H. X. Hou¹, H. J. Roberts¹, P. S. Pathak², H. J. Mamon³, J. D. Mancias³, J. L. Koenig¹, T. S. Hong¹, C. R. Blaszkowsky¹, L. S. Blaszkowsky², A. R. Parikh², J. N. Allen², J. W. Clark², C. Weekes², R. van Dams³, and J. Y. Wo¹; ¹Department of Radiation Oncology, Massachusetts General Hospital, Harvard Medical School, Boston, MA, ²Division of Medical Oncology, Department of Medicine, Massachusetts General Hospital, Harvard Medical School, Boston, MA, ³Department of Radiation Oncology, Brigham and Women’s Hospital/Dana-Farber Cancer Institute, Boston, MA

Purpose/Objective(s):

With improvements in systemic therapy for pancreatic cancer, the role of radiation to optimize local control has increased. The tolerability and outcomes for RT for PC are well described; but data on feasibility, tolerability and clinical outcomes after pancreatic reirradiation (re-RT) remain limited. This study retrospectively reviews a multi-institutional experience of pancreatic re-RT.

Materials/Methods:

A retrospective review of two academic institutions for patients who received pancreatic re-RT was conducted. The cohort comprised: adenocarcinoma (n=25), adenosquamous (n=1), colloid carcinoma (n=1). Electronic medical records were reviewed, and descriptive statistics calculated. The primary study endpoint was local failure-free survival (LFFS) from time of completion of re-RT. Secondary endpoints included progression free survival (PFS), distant metastasis free survival (DMFS), chemotherapy-free interval, overall survival (OS) and acute toxicity, graded according to CTCAEv5.0. Kaplan-Meier method and Cox regression were performed.

Results:

Between 2012-2024, 27 patients who underwent prior pancreatic radiotherapy and later received abdominal re-RT were identified. Indications for re-RT were local recurrence (n=17) after resection with adjuvant chemoRT (n=3) or RT (n=1), or neoadjuvant chemoRT (n=9) or RT (n=4), local progression after definitive RT for unresectable pancreatic cancer (n=7), positive margin after initial surgery (n=2), and for repeat GI bleed (n=1). Median BED for initial RT was 59.5 Gy (range, 28.0-72.0) delivered in a median of 10 fractions (range, 3-33). Median BED for pancreatic re-RT was 54.8 Gy (range, 8.5-97.9) delivered in a median of 20 fractions (range, 3-28), with 74% (n=20) receiving concurrent chemotherapy. RT technique of re-RT included: 3D-CRT (n=1), IMRT/VMAT (n=13), SBRT (n=10), and proton RT (n=3).

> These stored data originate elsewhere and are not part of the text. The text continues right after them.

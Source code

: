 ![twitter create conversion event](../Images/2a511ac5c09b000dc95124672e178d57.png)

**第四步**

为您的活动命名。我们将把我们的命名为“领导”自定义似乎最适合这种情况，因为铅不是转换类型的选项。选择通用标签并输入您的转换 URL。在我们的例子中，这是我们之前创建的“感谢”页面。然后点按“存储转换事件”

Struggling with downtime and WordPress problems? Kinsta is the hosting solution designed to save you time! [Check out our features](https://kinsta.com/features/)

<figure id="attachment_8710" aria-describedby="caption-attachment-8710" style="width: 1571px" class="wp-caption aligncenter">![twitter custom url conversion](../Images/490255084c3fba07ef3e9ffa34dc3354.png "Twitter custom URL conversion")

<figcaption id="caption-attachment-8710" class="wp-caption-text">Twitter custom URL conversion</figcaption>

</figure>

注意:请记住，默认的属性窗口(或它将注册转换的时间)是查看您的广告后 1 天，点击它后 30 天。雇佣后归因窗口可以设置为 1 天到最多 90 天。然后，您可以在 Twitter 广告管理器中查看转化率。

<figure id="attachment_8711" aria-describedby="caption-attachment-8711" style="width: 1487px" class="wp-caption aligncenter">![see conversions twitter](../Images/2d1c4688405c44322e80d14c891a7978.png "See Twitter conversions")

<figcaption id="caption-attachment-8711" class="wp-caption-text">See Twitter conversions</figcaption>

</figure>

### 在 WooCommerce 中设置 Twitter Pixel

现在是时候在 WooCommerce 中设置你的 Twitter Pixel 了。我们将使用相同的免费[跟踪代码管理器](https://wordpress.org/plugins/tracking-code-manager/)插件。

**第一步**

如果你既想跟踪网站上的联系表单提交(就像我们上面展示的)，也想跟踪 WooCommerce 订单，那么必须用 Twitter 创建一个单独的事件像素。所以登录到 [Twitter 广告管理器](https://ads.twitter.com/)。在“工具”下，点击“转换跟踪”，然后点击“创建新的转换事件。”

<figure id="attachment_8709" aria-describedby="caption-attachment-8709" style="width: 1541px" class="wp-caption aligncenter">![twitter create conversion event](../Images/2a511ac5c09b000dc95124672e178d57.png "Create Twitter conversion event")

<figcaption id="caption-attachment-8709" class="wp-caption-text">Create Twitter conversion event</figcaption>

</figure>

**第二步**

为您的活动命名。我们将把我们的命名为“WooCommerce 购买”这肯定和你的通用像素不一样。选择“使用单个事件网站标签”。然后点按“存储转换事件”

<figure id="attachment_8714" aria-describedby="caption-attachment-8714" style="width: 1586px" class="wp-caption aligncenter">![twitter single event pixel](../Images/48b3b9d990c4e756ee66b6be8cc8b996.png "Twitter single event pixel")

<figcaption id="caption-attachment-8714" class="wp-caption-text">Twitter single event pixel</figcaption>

96% (26/27) completed re-RT; one patient discontinued due to tumor-related fistula. Median follow-up after re-RT was 6.2 months (range, 0.2-59.4). 37% (10/27) had metastatic disease at the time of re-RT. Neoadjuvant chemotherapy was administered to 56% (15/27) patients prior to re-RT. After re-RT, 13 patients received chemotherapy, with a median chemotherapy-free interval of 5.7 months (range, 0-35.5), 6 and 3 patients had 6-mo and 12-mo chemotherapy-free intervals. The 6-mo and 12-mo LFFS after re-RT was 60.3% and 54.3%. The 6-mo PFS, DMFS, and OS after re-RT were 36.5%, 50.5%, 65.6%, respectively. Grade =3 toxicities occurred in three patients, including anorexia, dysphagia, and GI bleed.

Conclusion:

Pancreatic re-RT is feasible and may offer promising local control and time off chemotherapy for select patients. Future studies should refine patient selection criteria for pancreatic re-RT, and improvement on RT delivery with online adaptive therapy may further minimize toxicity.